What the millennial doomsayers missed, Poltrack said, "was the logical conclusion that the amount of TV that people watched was limited by the fact that these programs ran against each other."

That limit disappears with the DVR, which can record one show while you watch another.

True, a videocassette recorder can do the same thing. But programming a VCR and taping a show can be cumbersome and time-consuming. Seven out of 10 owners use VCRs to play recorded tapes (such as rented movies) rather than to record television programs to watch later, according to the Consumer Electronics Association. The joke of the "blinking 12:00" -- a sign that viewers never learned how to program their VCRs -- turned out to be true.

But with DVRs, viewers can, at the touch of a few buttons, record all of their favorite shows for an entire season, all of which are stored neatly on a hard drive inside the recorder.
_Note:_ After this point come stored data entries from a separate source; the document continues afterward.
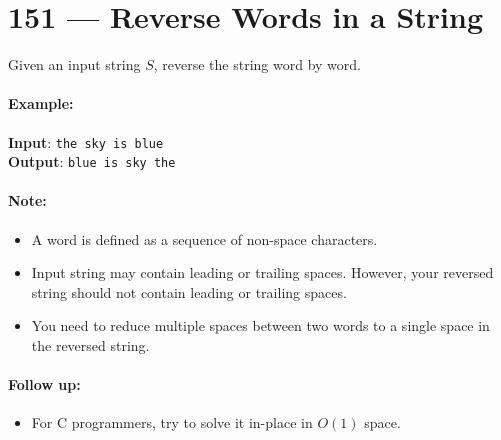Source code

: \section{151 --- Reverse Words in a String}
Given an input string $S$, reverse the string word by word.
\paragraph{Example:}
\begin{flushleft}
\textbf{Input}: \texttt{the sky is blue}
\\
\textbf{Output}: \texttt{blue is sky the}
\end{flushleft}
\paragraph{Note:}
\begin{itemize}
    \item A word is defined as a sequence of non-space characters.
    \item Input string may contain leading or trailing spaces. However, your reversed string should not contain leading or trailing spaces.
    \item You need to reduce multiple spaces between two words to a single space in the reversed string.
\end{itemize}
\paragraph{Follow up:}
\begin{itemize}
    \item For C programmers, try to solve it in-place in $O(1)$ space.
\end{itemize}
Given the opportunity to easily record shows, people wind up watching more of the most popular television programs. Overall television viewing in households that own DVRs increases after their purchase, according to a number of surveys. That means those viewers are exposed to more advertising.

This fall, ABC is moving one of its most popular shows, "Grey's Anatomy," to Thursday nights, opposite CBS's most popular show, "CSI." Poltrack expects viewers with DVRs to watch both shows instead of having to choose between the two or spend the time and effort remembering to program VCRs and put in tapes.
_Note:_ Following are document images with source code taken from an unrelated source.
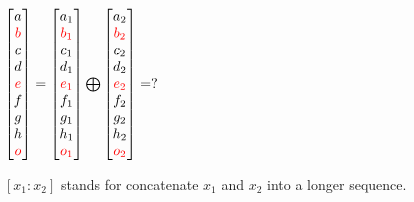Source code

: $
\begin{bmatrix}
  a \\
  \textcolor{red}{b} \\
  c \\
  d \\
  \textcolor{red}{e} \\
  f \\
  g \\
  h \\
  \textcolor{red}{o}
\end{bmatrix} = 
\begin{bmatrix}
  a_1 \\
  \textcolor{red}{b_1} \\
  c_1 \\
  d_1 \\
  \textcolor{red}{e_1} \\
  f_1 \\
  g_1 \\
  h_1 \\
  \textcolor{red}{o_1}
\end{bmatrix} \bigoplus
\begin{bmatrix}
a_2 \\
\textcolor{red}{b_2} \\
c_2 \\
d_2 \\
\textcolor{red}{e_2} \\
f_2 \\
g_2 \\
h_2 \\
\textcolor{red}{o_2}
\end{bmatrix} = ?
$

$[x_1:x_2]$ stands for concatenate $x_1$ and $x_2$ into a longer sequence.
It also turns out that DVRs are not killing live viewing or shuffling the weekly prime-time schedule, at least not yet. From Sunday to Friday, 84 percent of all prime-time television viewing in DVR households is live, according to Nielsen Media Research. According to the same data, 61 percent of all prime-time programming recorded by DVRs is watched on the same days it airs.

And in more good news for the networks, even though there are only six major broadcast networks compared with hundreds of cable channels, 77 percent of the shows recorded by DVRs air on a network such as ABC or Fox, rather than a cable channel such as ESPN or TNT, Nielsen reported.

The networks think they can make more advertising money if they can figure out how to get past one other statistic, and it's a troubling one: Ninety percent of DVR owners say they fast-forward past some or all commercials, CBS data show.

But new information about how DVR users interact with commercials raises questions about that statistic.

A March survey by Millward Brown marketing researchers found that 42 percent of non-DVR owners recalled specific brands in commercials they had seen, such as Ford or Taco Bell. For DVR owners, the number was 43 percent.

There are several possible explanations for differences between what people say and what they do when it comes to commercials. Poltrack said it's smiled upon socially to say that you don't watch commercials. Also, people tend to remember action -- fast-forwarding -- better than inaction, or not fast-forwarding. Further, it's almost impossible to not catch at least some of a commercial block when trying to zip through it. With that in mind, advertisers now make commercials that keep the company logo on screen for the entire ad, for example. Advertisers call it a "logo burst."

More DVR-inspired creativity is at work.

In May, General Electric Co. began showing commercials touting the environmental benefits of some of its heavy industrial products, such as jet engines and diesel locomotives. One 30-second spot featured an elephant dancing in a jungle to "Singin' in the Rain," as other animals look on. Viewers with DVRs were shown how to pause the commercial at certain moments. When they did, up popped whimsical, fictional biographical information about the animals. Gamers call such hidden content "Easter eggs." GE calls the project "One-Second Theater," and it is designed to nudge DVR owners to spend more, rather than less, time with commercials.

It worked, according to GE's research. Viewers spent a little more than two minutes watching and reading the 30-second spots, said GE's Jonathan Klein, marketing communications leader.

So instead of DVR users never seeing the GE spot, as advertisers and networks have feared, "viewers ended up spending over two minutes with the GE brand in front of them," Klein said.